I will continually go back to “Letter from a Birmingham Jail” on this weekend. Every time I draw something new from his challenge to folks like me… white moderates. I hear his rebuke to me more clearly each time.

I will continually draw from Dr. King throughout the year. This is a lesson I’ve established in these past few years, especially since moving to Alabama. His works and books on his life’s work are ever in front of me.

I continue to drive myself deeper not just into learning but into action. In the past few months there have been new challenges in the work the Lord has laid before me and each time I hesitate I hear Dr. King’s voice call out to the hesitant white moderate.

Lamentably, it is an historical fact that privileged groups seldom give up their privileges voluntarily. Individuals may see the moral light and voluntarily give up their unjust posture; but, as Reinhold Niebuhr has reminded us, groups tend to be more immoral than individuals.
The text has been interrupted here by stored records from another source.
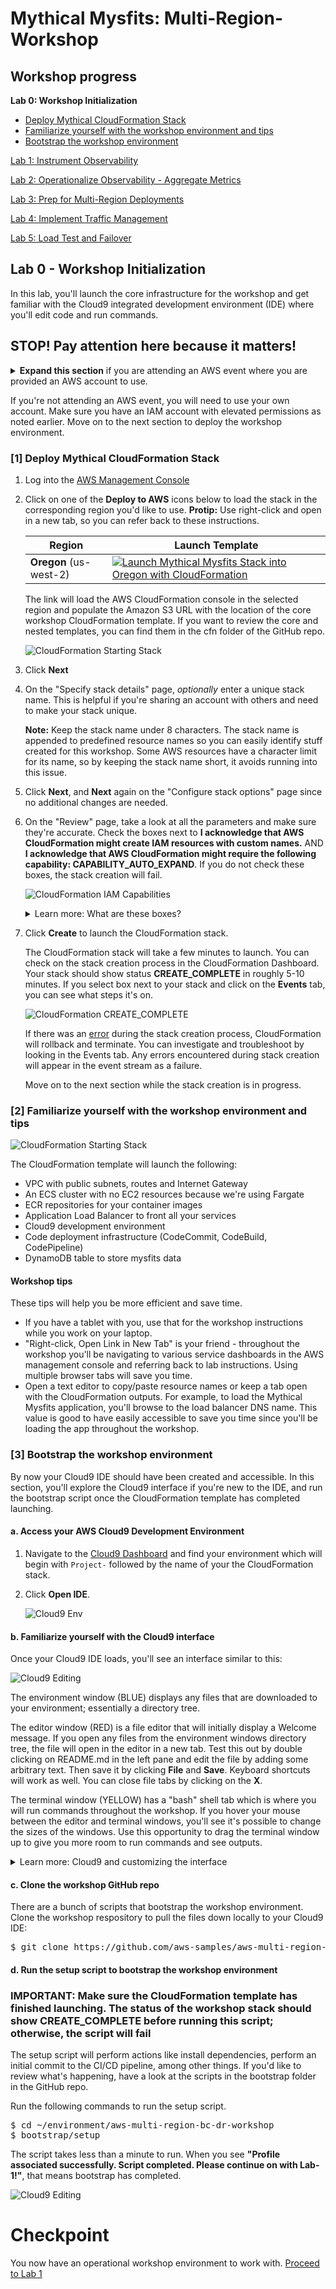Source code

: # Mythical Mysfits: Multi-Region-Workshop

## Workshop progress
**Lab 0: Workshop Initialization**
- [Deploy Mythical CloudFormation Stack](#1-deploy-mythical-cloudformation-stack)
- [Familiarize yourself with the workshop environment and tips](#2-familiarize-yourself-with-the-workshop-environment-and-tips)
- [Bootstrap the workshop environment](#3-bootstrap-the-workshop-environment)

[Lab 1: Instrument Observability](../lab-1-xray)

[Lab 2: Operationalize Observability - Aggregate Metrics](../lab-2-agg)

[Lab 3: Prep for Multi-Region Deployments](../lab-3-mr-prep)

[Lab 4: Implement Traffic Management](../lab-4-globalacc)

[Lab 5: Load Test and Failover](../lab-5-loadtest)

## Lab 0 - Workshop Initialization

In this lab, you'll launch the core infrastructure for the workshop and get familiar with the Cloud9 integrated development environment (IDE) where you'll edit code and run commands.

## STOP! Pay attention here because it matters!

<details>
<summary><b>Expand this section</b> if you are attending an AWS event where you are provided an AWS account to use.</summary>

You will be provided an AWS account through an platform called Event Engine. Workshop administrators will do a walk through, but here is a quick start if you prefer step by step instructions or arrived late.

**Quick Start:**

1. You should have a notecard that looks like the image below. If you do not have one, raise your hand and session support will get you one. -

    ![EE handout](images/ee.png)

2. Open a new browser tab and navigate to [https://dashboard.eventengine.run](https://dashboard.eventengine.run).

3. Enter the 12-digit team hash code found on the card and click **Accept Terms & Login**

4. Once logged in, you should see your event listed on the page. Click on **AWS Console**.

    ![EE handout](images/ee-logged-in.png)

5. On the next page, click **Open AWS console** to launch the AWS management console. You will not need API key/secret for this workshop, but it's good to note down in case you want to use the CLI to do things like describe calls.

    ![EE handout](images/ee-console-login.png)

If you get stuck, raise your hand and session support will come help you. Otherwise, proceed to the next section to deploy the workshop environment.

</details>

If you're not attending an AWS event, you will need to use your own account. Make sure you have an IAM account with elevated permissions as noted earlier. Move on to the next section to deploy the workshop environment.

### [1] Deploy Mythical CloudFormation Stack

1. Log into the [AWS Management Console](https://console.aws.amazon.com/console/home)

2. Click on one of the **Deploy to AWS** icons below to load the stack in the corresponding region you'd like to use. **Protip:** Use right-click and open in a new tab, so you can refer back to these instructions.

    Region | Launch Template
    ------------ | -------------  
    **Oregon** (us-west-2) | [![Launch Mythical Mysfits Stack into Oregon with CloudFormation](/images/deploy-to-aws.png)](https://console.aws.amazon.com/cloudformation/home?region=us-west-2#/stacks/new?stackName=mm-multi-region&templateURL=https://mythical-mysfits-website.s3.amazonaws.com/multi-region-bcdr/core.yml)

    The link will load the AWS CloudFormation console in the selected region and populate the Amazon S3 URL with the location of the core workshop CloudFormation template. If you want to review the core and nested templates, you can find them in the cfn folder of the GitHub repo.

    ![CloudFormation Starting Stack](images/cfn-createstack-1.png)

3. Click **Next**

4. On the "Specify stack details" page, *optionally* enter a unique stack name. This is helpful if you're sharing an account with others and need to make your stack unique.

    **Note:** Keep the stack name under 8 characters. The stack name is appended to predefined resource names so you can easily identify stuff created for this workshop. Some AWS resources have a character limit for its name, so by keeping the stack name short, it avoids running into this issue.

5. Click **Next**, and **Next** again on the "Configure stack options" page since no additional changes are needed.

6. On the "Review" page, take a look at all the parameters and make sure they're accurate. Check the boxes next to **I acknowledge that AWS CloudFormation might create IAM resources with custom names.** AND **I acknowledge that AWS CloudFormation might require the following capability: CAPABILITY_AUTO_EXPAND**. If you do not check these boxes, the stack creation will fail.

    ![CloudFormation IAM Capabilities](images/cfn-iam-capabilities.png)

    <details>
    <summary>Learn more: What are these boxes?</summary>

    The first box authorizes the creation of IAM roles. The second box indicates there are nested CloudFormation stacks.

    In both cases, the resources will be cleaned up if you delete the stack during workshop cleanup.

    Further reading: [CloudFormation acknowledgements](https://docs.aws.amazon.com/AWSCloudFormation/latest/APIReference/API_CreateStack.html)

    </details>

7. Click **Create** to launch the CloudFormation stack.

    The CloudFormation stack will take a few minutes to launch. You can check on the stack creation process in the CloudFormation Dashboard. Your stack should show status **CREATE\_COMPLETE** in roughly 5-10 minutes. If you select box next to your stack and click on the **Events** tab, you can see what steps it's on.

    ![CloudFormation CREATE_COMPLETE](images/cfn-create-complete.png)

    If there was an [error](http://docs.aws.amazon.com/AWSCloudFormation/latest/UserGuide/troubleshooting.html#troubleshooting-errors) during the stack creation process, CloudFormation will rollback and terminate. You can investigate and troubleshoot by looking in the Events tab. Any errors encountered during stack creation will appear in the event stream as a failure.

    Move on to the next section while the stack creation is in progress.

### [2] Familiarize yourself with the workshop environment and tips

![CloudFormation Starting Stack](images/arch-starthere.png)

The CloudFormation template will launch the following:

* VPC with public subnets, routes and Internet Gateway
* An ECS cluster with no EC2 resources because we're using Fargate
* ECR repositories for your container images
* Application Load Balancer to front all your services
* Cloud9 development environment
* Code deployment infrastructure (CodeCommit, CodeBuild, CodePipeline)
* DynamoDB table to store mysfits data

#### Workshop tips

These tips will help you be more efficient and save time.

* If you have a tablet with you, use that for the workshop instructions while you work on your laptop.
* "Right-click, Open Link in New Tab" is your friend - throughout the workshop you'll be navigating to various service dashboards in the AWS management console and referring back to lab instructions. Using multiple browser tabs will save you time.
* Open a text editor to copy/paste resource names or keep a tab open with the CloudFormation outputs. For example, to load the Mythical Mysfits application, you'll browse to the load balancer DNS name. This value is good to have easily accessible to save you time since you'll be loading the app throughout the workshop.

### [3] Bootstrap the workshop environment

By now your Cloud9 IDE should have been created and accessible. In this section, you'll explore the Cloud9 interface if you're new to the IDE, and run the bootstrap script once the CloudFormation template has completed launching.

#### a. Access your AWS Cloud9 Development Environment

1. Navigate to the [Cloud9 Dashboard](https://console.aws.amazon.com/cloud9/home) and find your environment which will begin with `Project-` followed by the name of your the CloudFormation stack.

2. Click **Open IDE**.

    ![Cloud9 Env](images/cloud9.png)

#### b. Familiarize yourself with the Cloud9 interface

Once your Cloud9 IDE loads, you'll see an interface similar to this:

![Cloud9 Editing](images/cloud9-ui.png)

The environment window (BLUE) displays any files that are downloaded to your environment; essentially a directory tree.

The editor window (RED) is a file editor that will initially display a Welcome message. If you open any files from the environment windows directory tree, the file will open in the editor in a new tab. Test this out by double clicking on README.md in the left pane and edit the file by adding some arbitrary text. Then save it by clicking **File** and **Save**. Keyboard shortcuts will work as well. You can close file tabs by clicking on the **X**.

The terminal window (YELLOW) has a "bash" shell tab which is where you will run commands throughout the workshop. If you hover your mouse between the editor and terminal windows, you'll see it's possible to change the sizes of the windows. Use this opportunity to drag the terminal window up to give you more room to run commands and see outputs.

<details>
<summary>Learn more: Cloud9 and customizing the interface</summary>

Further reading:

* [Tour the IDE](https://docs.aws.amazon.com/cloud9/latest/user-guide/tour-ide.html)
* [Customizing the IDE](https://docs.aws.amazon.com/cloud9/latest/user-guide/ide.html)

</details>

#### c. Clone the workshop GitHub repo

There are a bunch of scripts that bootstrap the workshop environment. Clone the workshop respository to pull the files down locally to your Cloud9 IDE:

<pre>
$ git clone https://github.com/aws-samples/aws-multi-region-bc-dr-workshop.git
</pre>

#### d. Run the setup script to bootstrap the workshop environment

### IMPORTANT: Make sure the CloudFormation template has finished launching. The status of the workshop stack should show CREATE_COMPLETE before running this script; otherwise, the script will fail

The setup script will perform actions like install dependencies, perform an initial commit to the CI/CD pipeline, among other things. If you'd like to review what's happening, have a look at the scripts in the bootstrap folder in the GitHub repo.

Run the following commands to run the setup script.

<pre>
$ cd ~/environment/aws-multi-region-bc-dr-workshop
$ bootstrap/setup
</pre>

The script takes less than a minute to run. When you see **"Profile associated successfully. Script completed. Please continue on with Lab-1!"**, that means bootstrap has completed.

![Cloud9 Editing](images/setup-complete.png)

# Checkpoint

You now have an operational workshop environment to work with. [Proceed to Lab 1](../lab-1-xray)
When I begin to get at what has long been privilege for us as whites in this part of the country, I find resistance. It comes in questions. It comes in inaction. It comes in unreturned phone calls. It comes in delay… delay… delay.

I can tend to pull back and think that group just needs more time. I hear Dr. King again.

...I must confess that over the past few years I have been gravely disappointed with the white moderate. I have almost reached the regrettable conclusion that the Negro’s great stumbling block in his stride toward freedom is not the White Citizen’s Counciler or the Ku Klux Klanner, but the white moderate, who is more devoted to “order” than to justice; who prefers a negative peace which is the absence of tension to a positive peace which is the presence of justice; who constantly says: “I agree with you in the goal you seek, but I cannot agree with your methods of direct action”; who paternalistically believes he can set the timetable for another man’s freedom; who lives by a mythical concept of time and who constantly advises the Negro to wait for a “more convenient season.” Shallow understanding from people of good will is more frustrating than absolute misunderstanding from people of ill will. Lukewarm acceptance is much more bewildering than outright rejection.

This is too often my position. Year after year those words pound into me. What I’ve also learned is that social media “action” is no action at all as well. It is a negative peace just as much as waiting for the system to have time to adjust. I am no more “active” in my tweeting than in my hope that the school system will just get with the program and hire more minority teachers because it is the right thing to do.

This is my annual great hesitation because this weekend has come to mean so much to me and then the social media shame that launches from “social media activists” who think their tweeting shame at whites who post anything about Dr. King is bogus because somehow we don’t say anything about Dr. King’s supposed socialism or other “radical” acts.

Sure, there are those who only quote Dr. King on days like this. But it is not “action” to shame tweet at those folks. It is a negative peace.

This day and this weekend is a weekend to motivate me. It is a memorial to me. Just as Easter is a time for reflection on the power of the Cross and the rest of the year is a call to live in the power of the resurrection, this weekend has become for me a time of reflection and motivation.

Just as the Gospel story of the death and resurrection of Christ is familiar yet motivating in Easter readings, so too is this letter from Dr. King.

I am most certainly the white moderate that needs Dr. King’s rebuke. But it is Dr. King I will hear and not the “slacktivists” of our day. It is John Lewis I will hear. It is James Cone I will hear. And it is their model I will follow for they certainly wrote and they wrote with power, but they also acted… and action is what I desperately need to model in my own life.

So often the contemporary church is a weak, ineffectual voice with an uncertain sound. So often it is an archdefender of the status quo. Far from being disturbed by the presence of the church, the power structure of the average community is consoled by the church’s silent–and often even vocal–sanction of things as they are.

The power structures of our day are consoled by the silence of the Church. They are either consoled by the silence because they don’t want to hear the prophetic voice, or there are certainly power structures who have deceived the Church into silence and bought off their voice. Across the theological spectrum, the Church is all too quiet.

But the quiet is not broken in a tweet that rebukes others for even daring to mention Dr. King. That is only a clanging cymbal. It is noise. It is not a clear call that is so desperately needed today.

May we have the quiet broken in our lives that moves us from our keyboards and phone apps and shoves us into getting face to face with the system that still holds down people of color in this culture.

This year, may we get in front of school boards who hesitate to extend going hiring practices to people of color. May we get in front of legislators who still insist on writing racist laws that keep people of color unequally incarcerated. May that continue to the legislators and judges who upend the will of the people who call for equal voting rights.

It is time to get face to face with the systems that still lock down freedom.

Get over your Twitter activism. Get a meeting with a parole board member… and don’t take one picture of your time there just so you can self-righteously post it to your Instagram. Do the quiet work that deeply disturbs systems of oppression.

When you finally get face to face with folks, the oppressive powers will feel far more pressure than any one tweet you can do.

Let us ALL act. Let us ALL get up and have one conversation… two conversations… just one meeting… this year that we didn’t have last year. Just one more. ALL of us. And then, let’s talk about ALL of us living up to Dr. King’s clarion call instead of rebuking each other.